→ **EXERCISE**
Read the lines below. Copy out any that hold the string "preceding".

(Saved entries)
====

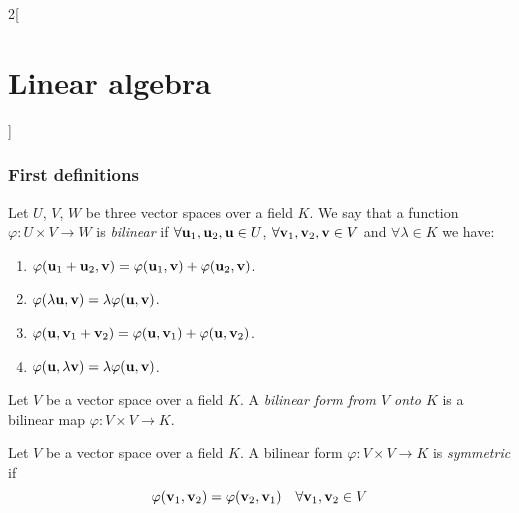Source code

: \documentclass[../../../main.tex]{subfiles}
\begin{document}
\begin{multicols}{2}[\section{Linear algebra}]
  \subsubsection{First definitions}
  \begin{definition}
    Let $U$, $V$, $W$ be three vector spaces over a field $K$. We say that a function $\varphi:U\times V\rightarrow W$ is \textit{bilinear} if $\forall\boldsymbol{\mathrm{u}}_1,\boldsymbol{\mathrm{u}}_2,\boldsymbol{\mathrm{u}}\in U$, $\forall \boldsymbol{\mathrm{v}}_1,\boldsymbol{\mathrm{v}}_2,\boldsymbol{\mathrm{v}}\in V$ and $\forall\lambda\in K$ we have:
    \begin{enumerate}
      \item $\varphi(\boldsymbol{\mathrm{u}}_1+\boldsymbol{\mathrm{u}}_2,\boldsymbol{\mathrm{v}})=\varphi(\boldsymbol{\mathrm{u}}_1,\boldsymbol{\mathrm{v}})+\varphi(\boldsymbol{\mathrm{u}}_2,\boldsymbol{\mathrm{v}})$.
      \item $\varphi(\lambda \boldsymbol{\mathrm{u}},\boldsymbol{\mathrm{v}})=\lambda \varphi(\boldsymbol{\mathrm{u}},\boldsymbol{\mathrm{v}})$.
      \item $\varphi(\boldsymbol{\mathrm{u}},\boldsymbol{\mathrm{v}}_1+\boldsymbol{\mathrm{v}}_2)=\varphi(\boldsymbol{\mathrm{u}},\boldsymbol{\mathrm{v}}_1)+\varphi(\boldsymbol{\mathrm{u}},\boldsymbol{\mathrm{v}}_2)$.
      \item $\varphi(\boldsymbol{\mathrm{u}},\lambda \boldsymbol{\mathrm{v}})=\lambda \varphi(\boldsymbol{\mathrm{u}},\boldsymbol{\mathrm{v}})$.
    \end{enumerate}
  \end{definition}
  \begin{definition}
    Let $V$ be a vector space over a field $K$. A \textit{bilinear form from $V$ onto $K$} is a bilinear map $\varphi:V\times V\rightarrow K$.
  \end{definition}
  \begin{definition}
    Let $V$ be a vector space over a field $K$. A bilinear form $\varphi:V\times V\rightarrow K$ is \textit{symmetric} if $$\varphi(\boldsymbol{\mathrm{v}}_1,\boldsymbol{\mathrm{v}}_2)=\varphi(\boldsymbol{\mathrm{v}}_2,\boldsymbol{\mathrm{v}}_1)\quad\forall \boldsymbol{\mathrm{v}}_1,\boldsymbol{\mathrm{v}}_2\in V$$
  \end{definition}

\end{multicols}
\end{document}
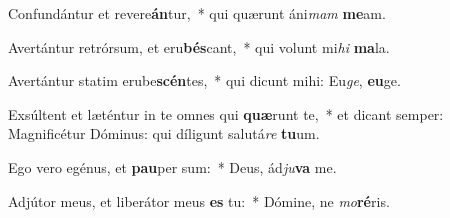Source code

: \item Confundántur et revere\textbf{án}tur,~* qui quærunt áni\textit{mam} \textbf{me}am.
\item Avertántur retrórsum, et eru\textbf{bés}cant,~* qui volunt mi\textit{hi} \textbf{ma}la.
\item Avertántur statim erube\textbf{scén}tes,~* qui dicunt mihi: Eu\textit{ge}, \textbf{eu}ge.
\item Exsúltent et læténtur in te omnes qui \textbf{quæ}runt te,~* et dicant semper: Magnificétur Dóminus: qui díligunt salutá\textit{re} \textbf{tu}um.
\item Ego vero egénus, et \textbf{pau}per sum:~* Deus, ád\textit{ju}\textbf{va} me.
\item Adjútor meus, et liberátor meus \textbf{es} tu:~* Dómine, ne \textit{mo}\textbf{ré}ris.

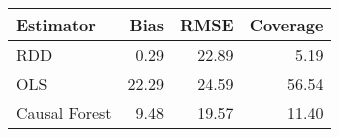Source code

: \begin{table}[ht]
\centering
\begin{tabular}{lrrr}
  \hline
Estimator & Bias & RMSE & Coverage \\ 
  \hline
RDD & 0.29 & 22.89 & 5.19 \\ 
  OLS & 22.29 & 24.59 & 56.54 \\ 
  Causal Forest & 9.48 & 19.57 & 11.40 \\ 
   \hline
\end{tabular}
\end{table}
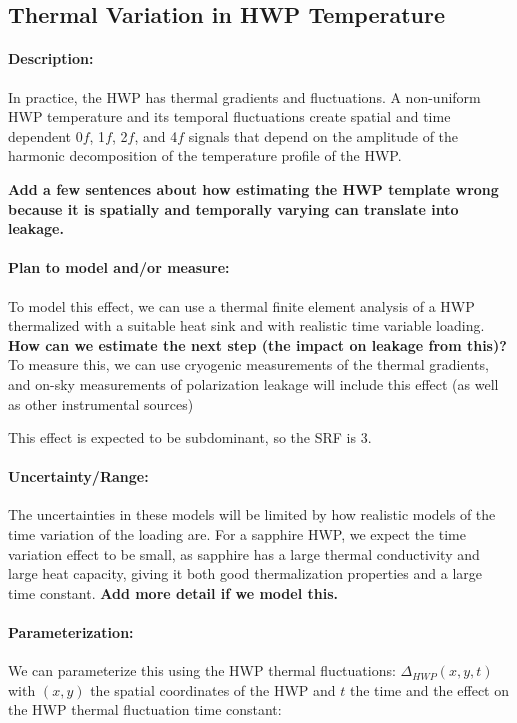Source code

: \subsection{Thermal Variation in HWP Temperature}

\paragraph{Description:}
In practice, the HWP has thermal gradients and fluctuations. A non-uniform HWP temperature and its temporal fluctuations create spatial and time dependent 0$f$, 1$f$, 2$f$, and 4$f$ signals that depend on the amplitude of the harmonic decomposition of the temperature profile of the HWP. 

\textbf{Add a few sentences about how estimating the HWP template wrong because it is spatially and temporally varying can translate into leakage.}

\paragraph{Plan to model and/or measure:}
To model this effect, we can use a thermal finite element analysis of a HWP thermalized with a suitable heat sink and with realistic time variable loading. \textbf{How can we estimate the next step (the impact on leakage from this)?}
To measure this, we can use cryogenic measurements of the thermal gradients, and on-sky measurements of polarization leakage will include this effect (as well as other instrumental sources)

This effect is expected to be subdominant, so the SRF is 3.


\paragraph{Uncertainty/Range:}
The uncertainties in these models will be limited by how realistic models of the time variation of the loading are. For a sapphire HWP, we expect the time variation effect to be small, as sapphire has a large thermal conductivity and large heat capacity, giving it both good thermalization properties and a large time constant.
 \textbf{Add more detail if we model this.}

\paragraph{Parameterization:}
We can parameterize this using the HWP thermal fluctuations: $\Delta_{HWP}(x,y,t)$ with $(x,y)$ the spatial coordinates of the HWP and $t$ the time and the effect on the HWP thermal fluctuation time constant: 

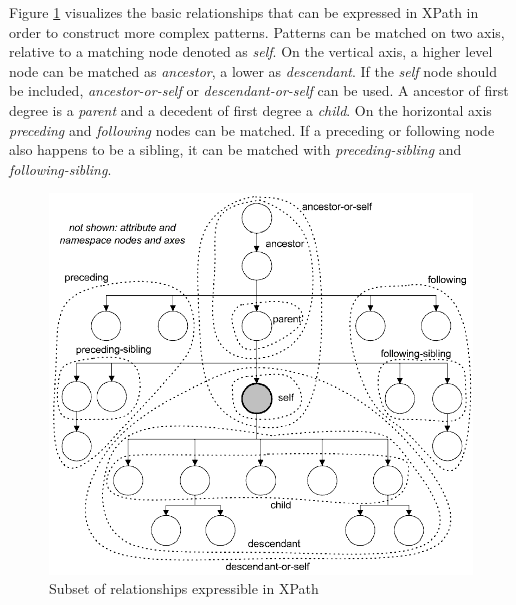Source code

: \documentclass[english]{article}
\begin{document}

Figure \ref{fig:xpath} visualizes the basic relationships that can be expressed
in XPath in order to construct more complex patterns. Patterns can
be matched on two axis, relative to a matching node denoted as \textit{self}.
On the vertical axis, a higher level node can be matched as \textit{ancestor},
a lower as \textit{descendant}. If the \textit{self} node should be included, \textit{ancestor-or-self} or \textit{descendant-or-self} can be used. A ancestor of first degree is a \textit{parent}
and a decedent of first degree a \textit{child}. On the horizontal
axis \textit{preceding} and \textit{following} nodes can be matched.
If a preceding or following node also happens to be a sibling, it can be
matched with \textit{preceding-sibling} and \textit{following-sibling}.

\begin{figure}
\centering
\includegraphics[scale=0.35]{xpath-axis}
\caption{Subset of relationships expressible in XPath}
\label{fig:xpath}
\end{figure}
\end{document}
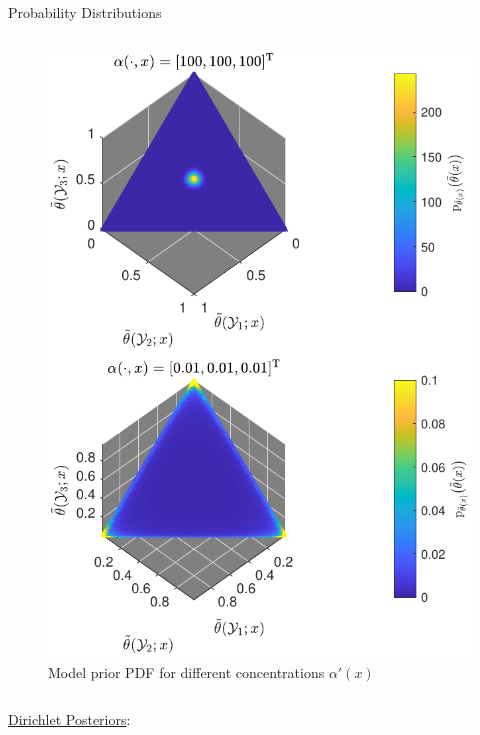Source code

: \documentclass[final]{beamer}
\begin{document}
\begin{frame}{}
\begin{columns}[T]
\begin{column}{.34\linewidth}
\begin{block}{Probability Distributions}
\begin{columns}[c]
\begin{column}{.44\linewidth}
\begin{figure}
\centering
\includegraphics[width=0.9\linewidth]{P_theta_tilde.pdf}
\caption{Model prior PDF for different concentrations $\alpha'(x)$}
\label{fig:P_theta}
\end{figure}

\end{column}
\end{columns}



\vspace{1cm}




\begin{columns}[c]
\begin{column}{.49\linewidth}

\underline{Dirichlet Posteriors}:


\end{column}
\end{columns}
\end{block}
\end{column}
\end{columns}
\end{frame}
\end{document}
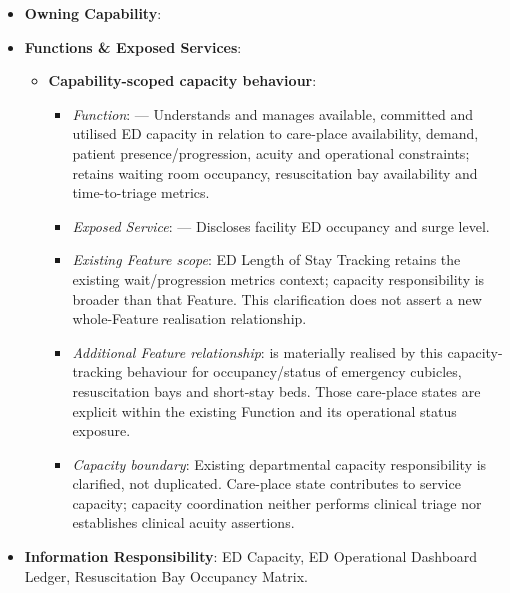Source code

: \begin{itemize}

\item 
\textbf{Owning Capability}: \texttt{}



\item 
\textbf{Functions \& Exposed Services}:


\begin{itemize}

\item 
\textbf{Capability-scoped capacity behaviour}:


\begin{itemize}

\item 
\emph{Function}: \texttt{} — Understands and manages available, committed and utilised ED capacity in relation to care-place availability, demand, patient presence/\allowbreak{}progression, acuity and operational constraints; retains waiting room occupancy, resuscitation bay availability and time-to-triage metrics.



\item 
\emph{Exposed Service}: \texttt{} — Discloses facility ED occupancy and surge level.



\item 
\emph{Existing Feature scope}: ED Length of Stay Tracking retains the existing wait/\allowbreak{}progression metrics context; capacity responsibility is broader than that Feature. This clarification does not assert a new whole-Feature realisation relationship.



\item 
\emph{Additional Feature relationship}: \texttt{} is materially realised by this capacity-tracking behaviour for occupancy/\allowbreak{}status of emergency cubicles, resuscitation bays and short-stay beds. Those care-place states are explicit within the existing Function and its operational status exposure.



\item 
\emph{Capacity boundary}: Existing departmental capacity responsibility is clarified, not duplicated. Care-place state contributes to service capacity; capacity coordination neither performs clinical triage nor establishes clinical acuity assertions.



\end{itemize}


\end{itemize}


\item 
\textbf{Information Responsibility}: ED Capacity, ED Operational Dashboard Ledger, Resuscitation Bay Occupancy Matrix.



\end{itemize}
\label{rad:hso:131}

====

→ **OUTPUT**
axis \textit{preceding} and \textit{following} nodes can be matched.
If a preceding or following node also happens to be a sibling, it can be
matched with \textit{preceding-sibling} and \textit{following-sibling}.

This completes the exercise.